### EXERCISE DETAILS:
Pictures in the material below are to be left out, and only the lines from the line with "Sets the text alignment. Details." up to and including the line with "enter **delete** and" are to be written out exactly.

+++ DATASET EXCERPTS +++

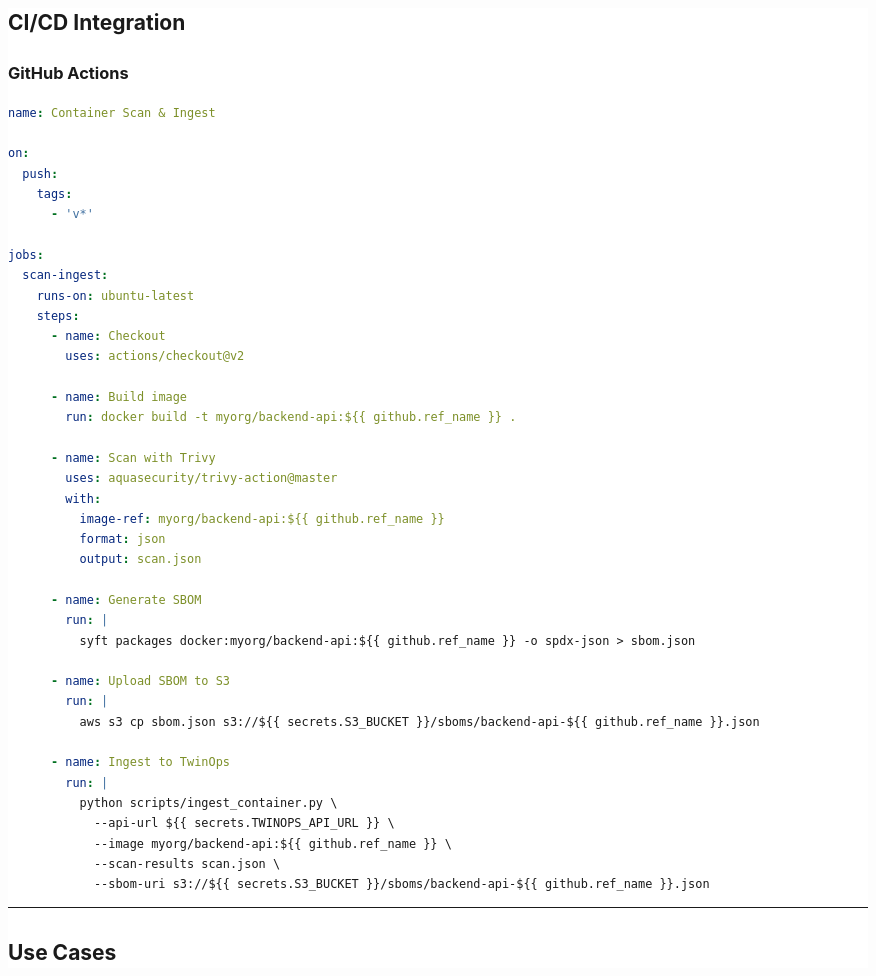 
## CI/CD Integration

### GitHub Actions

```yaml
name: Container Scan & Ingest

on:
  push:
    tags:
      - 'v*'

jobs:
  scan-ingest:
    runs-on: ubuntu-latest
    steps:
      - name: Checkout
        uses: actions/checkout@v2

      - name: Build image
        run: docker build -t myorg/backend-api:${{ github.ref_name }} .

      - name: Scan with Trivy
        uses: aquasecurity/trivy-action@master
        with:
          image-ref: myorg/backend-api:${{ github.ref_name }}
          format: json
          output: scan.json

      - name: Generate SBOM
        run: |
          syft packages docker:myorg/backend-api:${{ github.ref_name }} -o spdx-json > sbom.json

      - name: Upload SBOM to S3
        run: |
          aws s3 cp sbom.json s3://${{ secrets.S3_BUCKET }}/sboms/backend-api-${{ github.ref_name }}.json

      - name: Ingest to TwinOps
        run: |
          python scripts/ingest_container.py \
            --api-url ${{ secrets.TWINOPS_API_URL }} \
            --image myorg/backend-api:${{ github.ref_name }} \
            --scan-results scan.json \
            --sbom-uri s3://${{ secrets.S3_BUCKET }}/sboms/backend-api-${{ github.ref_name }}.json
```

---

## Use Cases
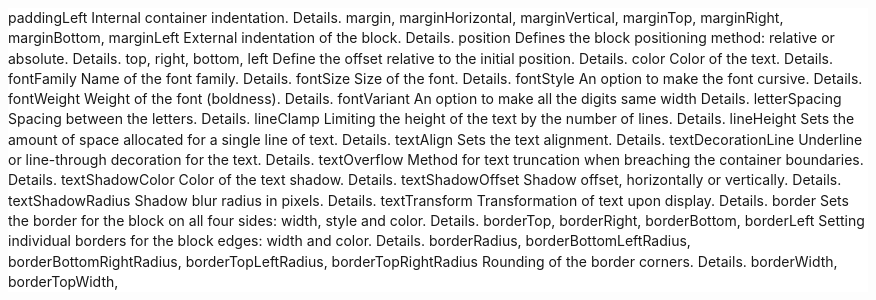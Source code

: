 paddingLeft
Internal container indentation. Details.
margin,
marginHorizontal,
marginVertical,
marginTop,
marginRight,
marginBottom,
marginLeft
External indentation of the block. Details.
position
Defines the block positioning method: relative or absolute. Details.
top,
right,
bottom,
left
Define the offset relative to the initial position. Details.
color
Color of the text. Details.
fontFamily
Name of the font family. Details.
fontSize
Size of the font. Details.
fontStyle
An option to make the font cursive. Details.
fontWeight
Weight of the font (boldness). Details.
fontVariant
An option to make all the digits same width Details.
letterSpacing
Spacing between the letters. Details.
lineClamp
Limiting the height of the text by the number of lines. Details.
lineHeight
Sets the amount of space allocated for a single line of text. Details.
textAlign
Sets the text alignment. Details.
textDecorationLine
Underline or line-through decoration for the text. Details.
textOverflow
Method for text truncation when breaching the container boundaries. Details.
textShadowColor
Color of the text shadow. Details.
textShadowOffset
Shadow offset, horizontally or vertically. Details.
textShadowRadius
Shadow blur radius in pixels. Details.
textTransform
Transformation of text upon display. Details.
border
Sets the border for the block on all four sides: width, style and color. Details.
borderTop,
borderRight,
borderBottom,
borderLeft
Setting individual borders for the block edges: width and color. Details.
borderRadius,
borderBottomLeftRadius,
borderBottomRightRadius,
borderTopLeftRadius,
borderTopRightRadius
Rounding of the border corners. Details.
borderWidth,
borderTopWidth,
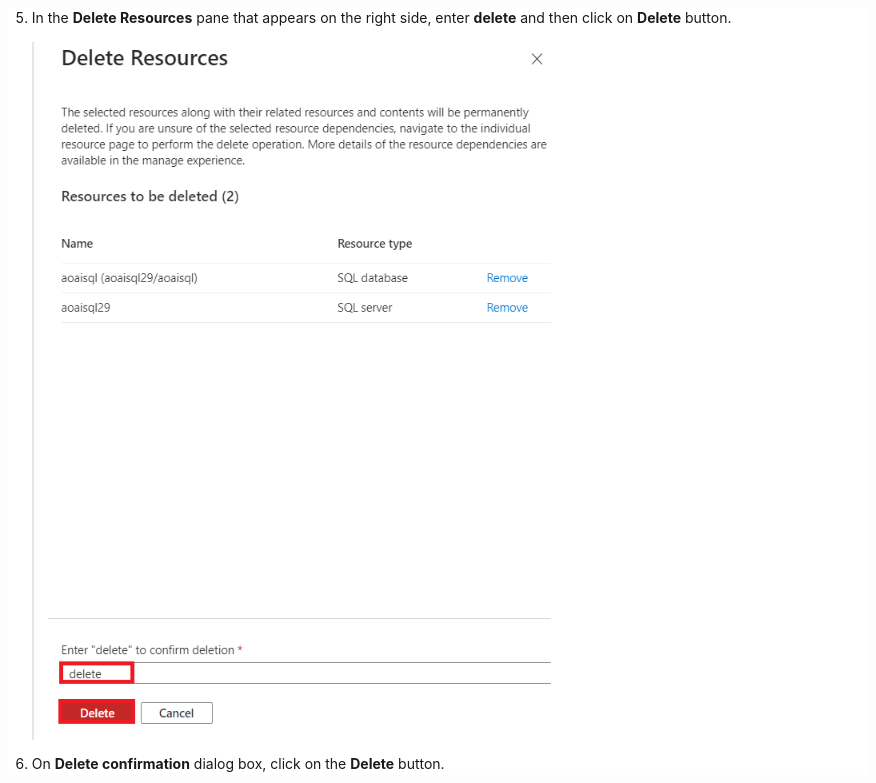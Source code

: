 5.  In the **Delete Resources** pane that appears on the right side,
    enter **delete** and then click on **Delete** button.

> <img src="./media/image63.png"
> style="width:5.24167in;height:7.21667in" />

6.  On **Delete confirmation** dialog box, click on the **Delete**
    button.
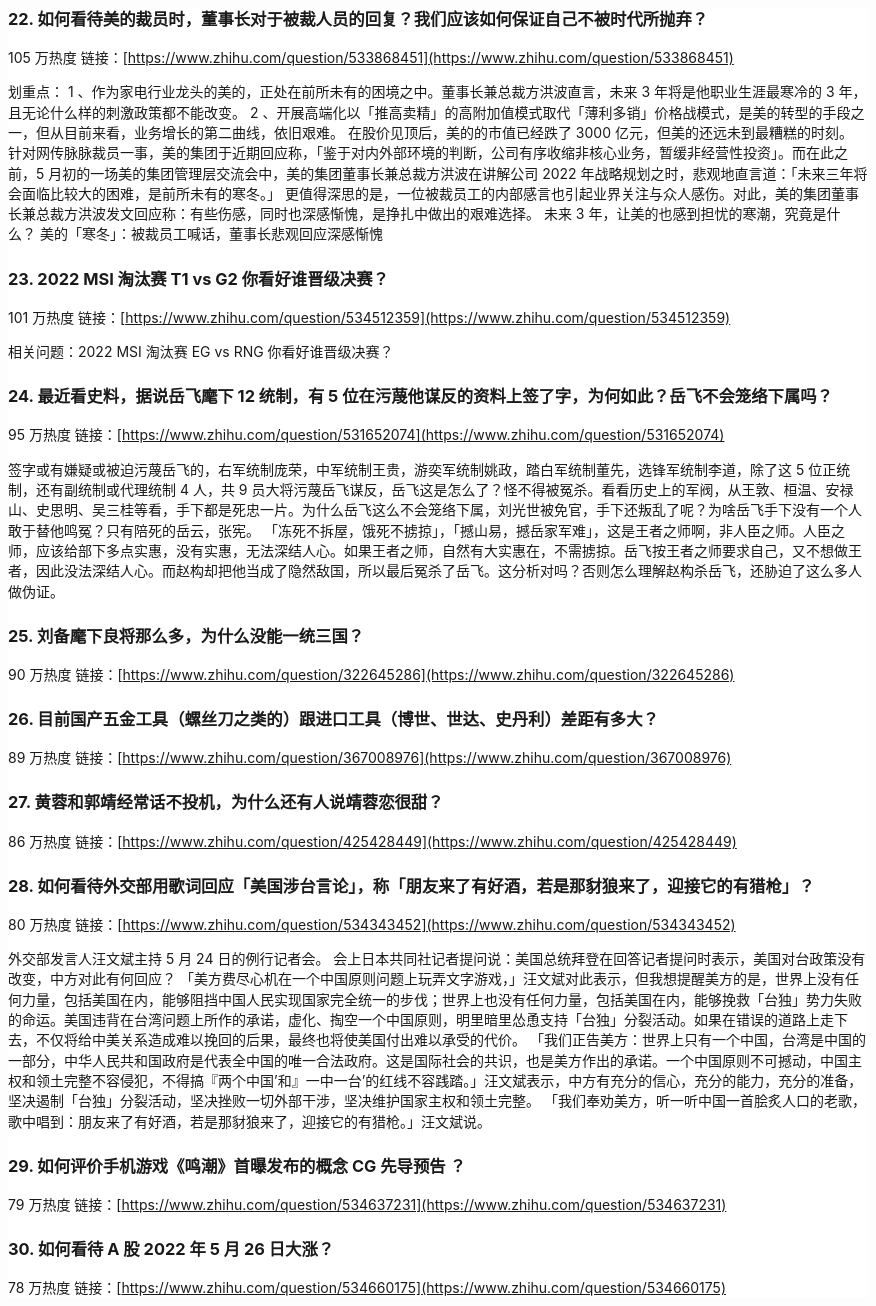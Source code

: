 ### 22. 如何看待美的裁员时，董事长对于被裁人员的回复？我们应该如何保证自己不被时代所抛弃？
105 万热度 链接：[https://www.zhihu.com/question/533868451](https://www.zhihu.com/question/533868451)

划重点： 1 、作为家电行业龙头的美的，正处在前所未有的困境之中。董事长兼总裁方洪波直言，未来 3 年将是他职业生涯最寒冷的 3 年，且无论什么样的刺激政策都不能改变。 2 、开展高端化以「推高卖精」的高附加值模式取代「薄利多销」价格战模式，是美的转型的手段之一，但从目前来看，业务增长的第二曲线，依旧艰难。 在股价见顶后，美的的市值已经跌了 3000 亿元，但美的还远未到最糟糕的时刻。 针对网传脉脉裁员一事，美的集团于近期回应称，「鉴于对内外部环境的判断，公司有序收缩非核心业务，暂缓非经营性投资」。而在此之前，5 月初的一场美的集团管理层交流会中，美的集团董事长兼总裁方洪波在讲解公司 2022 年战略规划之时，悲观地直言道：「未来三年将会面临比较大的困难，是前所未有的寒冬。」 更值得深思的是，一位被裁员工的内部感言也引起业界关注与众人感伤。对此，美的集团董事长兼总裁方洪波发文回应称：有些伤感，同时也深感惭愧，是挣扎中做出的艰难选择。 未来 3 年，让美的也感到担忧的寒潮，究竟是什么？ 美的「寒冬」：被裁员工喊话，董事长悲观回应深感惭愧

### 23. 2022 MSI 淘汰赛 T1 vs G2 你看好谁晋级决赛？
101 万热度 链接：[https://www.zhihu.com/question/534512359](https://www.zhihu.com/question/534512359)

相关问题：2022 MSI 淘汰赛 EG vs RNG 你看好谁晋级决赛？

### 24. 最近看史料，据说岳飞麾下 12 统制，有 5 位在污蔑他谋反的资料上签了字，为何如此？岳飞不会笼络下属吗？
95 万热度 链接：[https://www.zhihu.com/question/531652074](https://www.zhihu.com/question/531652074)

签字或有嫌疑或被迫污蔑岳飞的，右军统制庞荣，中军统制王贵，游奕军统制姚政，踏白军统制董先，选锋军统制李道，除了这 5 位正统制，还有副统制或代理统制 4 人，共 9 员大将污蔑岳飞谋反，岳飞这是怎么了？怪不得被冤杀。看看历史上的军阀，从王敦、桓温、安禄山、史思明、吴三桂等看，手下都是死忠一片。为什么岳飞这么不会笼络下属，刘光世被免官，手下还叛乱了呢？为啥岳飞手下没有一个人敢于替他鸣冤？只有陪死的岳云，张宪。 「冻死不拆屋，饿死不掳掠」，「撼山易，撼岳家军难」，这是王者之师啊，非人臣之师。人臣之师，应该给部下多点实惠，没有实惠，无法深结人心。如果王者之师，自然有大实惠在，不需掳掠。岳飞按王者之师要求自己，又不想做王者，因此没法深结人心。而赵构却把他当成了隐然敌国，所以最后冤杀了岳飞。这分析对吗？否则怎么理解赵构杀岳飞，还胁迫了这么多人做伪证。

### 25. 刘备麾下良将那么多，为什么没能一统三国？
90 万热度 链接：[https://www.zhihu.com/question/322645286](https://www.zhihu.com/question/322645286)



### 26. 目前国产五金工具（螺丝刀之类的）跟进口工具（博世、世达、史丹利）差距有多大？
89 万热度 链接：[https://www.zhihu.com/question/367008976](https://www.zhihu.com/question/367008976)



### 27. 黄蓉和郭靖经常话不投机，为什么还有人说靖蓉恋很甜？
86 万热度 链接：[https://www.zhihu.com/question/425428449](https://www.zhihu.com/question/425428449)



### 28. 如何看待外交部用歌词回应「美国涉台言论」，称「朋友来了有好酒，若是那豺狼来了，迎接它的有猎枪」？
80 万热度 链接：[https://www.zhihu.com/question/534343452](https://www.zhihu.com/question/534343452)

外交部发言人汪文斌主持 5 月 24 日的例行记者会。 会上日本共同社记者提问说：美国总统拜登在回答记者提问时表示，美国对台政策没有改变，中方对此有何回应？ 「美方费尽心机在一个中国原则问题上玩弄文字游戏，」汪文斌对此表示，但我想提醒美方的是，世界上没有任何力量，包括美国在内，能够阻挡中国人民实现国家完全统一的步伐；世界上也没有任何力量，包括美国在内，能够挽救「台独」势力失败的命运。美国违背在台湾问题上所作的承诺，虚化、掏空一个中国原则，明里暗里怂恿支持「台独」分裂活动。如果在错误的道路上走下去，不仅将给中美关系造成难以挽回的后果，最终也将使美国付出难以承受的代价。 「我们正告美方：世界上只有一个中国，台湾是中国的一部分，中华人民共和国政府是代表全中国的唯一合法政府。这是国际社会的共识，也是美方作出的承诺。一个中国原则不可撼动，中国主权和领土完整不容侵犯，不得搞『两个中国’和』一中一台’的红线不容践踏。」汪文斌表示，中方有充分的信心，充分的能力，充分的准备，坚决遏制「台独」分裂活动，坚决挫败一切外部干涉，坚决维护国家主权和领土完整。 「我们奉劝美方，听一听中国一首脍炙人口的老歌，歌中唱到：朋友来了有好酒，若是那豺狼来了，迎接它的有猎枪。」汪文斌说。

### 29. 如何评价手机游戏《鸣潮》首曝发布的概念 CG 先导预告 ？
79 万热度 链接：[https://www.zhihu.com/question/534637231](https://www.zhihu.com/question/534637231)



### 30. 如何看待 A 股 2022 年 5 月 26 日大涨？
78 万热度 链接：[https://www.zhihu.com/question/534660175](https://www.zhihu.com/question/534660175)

+++

### COMPLETED EXERCISE:
Sets the text alignment. Details.
textDecorationLine
Underline or line-through decoration for the text. Details.
textOverflow
Method for text truncation when breaching the container boundaries. Details.
textShadowColor
Color of the text shadow. Details.
textShadowOffset
Shadow offset, horizontally or vertically. Details.
textShadowRadius
Shadow blur radius in pixels. Details.
textTransform
Transformation of text upon display. Details.
border
Sets the border for the block on all four sides: width, style and color. Details.
borderTop,
borderRight,
borderBottom,
borderLeft
Setting individual borders for the block edges: width and color. Details.
borderRadius,
borderBottomLeftRadius,
borderBottomRightRadius,
borderTopLeftRadius,
borderTopRightRadius
Rounding of the border corners. Details.
borderWidth,
borderTopWidth,
Source code

: 5.  In the **Delete Resources** pane that appears on the right side,
    enter **delete** and then click on **Delete** button.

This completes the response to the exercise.